[DATA FOR ANALYSIS Boundary: Start]
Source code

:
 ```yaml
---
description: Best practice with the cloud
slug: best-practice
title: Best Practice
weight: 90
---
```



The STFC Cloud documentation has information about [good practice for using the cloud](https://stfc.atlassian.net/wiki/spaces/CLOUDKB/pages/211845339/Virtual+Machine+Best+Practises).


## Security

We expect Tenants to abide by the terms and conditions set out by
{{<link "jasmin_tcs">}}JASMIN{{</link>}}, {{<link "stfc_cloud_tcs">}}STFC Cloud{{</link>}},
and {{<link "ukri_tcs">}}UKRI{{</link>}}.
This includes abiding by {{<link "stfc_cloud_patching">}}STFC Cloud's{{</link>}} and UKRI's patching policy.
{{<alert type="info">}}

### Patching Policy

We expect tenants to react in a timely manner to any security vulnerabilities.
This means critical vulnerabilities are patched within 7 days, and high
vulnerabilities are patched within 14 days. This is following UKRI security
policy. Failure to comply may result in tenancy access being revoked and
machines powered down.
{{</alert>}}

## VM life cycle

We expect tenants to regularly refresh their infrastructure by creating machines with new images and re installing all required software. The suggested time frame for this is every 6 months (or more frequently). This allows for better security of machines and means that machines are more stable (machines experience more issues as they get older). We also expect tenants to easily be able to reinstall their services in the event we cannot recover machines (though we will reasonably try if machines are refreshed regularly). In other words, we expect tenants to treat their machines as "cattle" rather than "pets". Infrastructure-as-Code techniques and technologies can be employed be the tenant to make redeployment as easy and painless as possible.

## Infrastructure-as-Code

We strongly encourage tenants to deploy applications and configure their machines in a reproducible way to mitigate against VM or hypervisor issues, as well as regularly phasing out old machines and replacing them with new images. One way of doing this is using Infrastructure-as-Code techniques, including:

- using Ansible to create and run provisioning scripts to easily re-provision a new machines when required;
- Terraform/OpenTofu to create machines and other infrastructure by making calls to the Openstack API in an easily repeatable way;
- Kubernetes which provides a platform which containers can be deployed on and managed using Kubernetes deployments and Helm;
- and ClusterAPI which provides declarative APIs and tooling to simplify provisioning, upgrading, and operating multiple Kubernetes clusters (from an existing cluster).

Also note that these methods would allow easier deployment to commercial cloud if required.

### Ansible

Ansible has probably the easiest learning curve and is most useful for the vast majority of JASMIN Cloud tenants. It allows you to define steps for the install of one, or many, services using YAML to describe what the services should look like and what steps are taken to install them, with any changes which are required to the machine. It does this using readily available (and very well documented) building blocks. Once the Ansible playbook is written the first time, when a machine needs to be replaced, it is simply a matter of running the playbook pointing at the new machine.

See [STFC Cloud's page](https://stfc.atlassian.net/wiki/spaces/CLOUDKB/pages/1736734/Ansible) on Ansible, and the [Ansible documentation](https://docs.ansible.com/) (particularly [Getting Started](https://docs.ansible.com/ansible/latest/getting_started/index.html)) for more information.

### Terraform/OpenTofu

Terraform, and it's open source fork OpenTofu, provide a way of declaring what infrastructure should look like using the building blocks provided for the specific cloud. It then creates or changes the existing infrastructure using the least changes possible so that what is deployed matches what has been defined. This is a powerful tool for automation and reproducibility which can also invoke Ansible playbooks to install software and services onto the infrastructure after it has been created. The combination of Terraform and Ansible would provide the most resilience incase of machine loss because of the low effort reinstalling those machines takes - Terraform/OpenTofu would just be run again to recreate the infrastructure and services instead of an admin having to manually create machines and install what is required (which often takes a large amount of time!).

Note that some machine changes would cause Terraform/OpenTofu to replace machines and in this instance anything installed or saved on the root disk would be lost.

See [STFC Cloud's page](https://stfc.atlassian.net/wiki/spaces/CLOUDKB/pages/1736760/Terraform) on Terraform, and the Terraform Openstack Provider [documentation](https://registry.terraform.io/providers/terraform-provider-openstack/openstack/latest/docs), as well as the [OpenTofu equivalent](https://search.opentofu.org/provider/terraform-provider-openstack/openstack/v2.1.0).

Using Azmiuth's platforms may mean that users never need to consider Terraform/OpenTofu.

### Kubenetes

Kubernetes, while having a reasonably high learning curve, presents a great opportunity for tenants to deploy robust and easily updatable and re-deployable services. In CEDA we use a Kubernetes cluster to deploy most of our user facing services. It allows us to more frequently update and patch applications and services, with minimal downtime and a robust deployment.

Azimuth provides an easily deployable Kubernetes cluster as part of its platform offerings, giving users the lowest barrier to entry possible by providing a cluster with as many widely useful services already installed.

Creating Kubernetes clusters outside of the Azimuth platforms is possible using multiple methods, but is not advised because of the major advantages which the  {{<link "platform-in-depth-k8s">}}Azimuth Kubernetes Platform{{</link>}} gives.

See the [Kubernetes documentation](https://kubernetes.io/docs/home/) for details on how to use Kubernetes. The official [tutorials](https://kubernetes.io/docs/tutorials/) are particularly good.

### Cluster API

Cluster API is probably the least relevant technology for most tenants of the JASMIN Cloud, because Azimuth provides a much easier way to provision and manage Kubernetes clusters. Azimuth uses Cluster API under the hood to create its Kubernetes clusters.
[DATA FOR ANALYSIS Boundary: End]
#### TASK PROMPT:
Output the lines above exactly, but only those between the line holding "This means critical" and the line holding "## VM life cycle", inclusive.

#### PROBLEM SOLUTION:
This means critical vulnerabilities are patched within 7 days, and high
vulnerabilities are patched within 14 days. This is following UKRI security
policy. Failure to comply may result in tenancy access being revoked and
machines powered down.
{{</alert>}}

## VM life cycle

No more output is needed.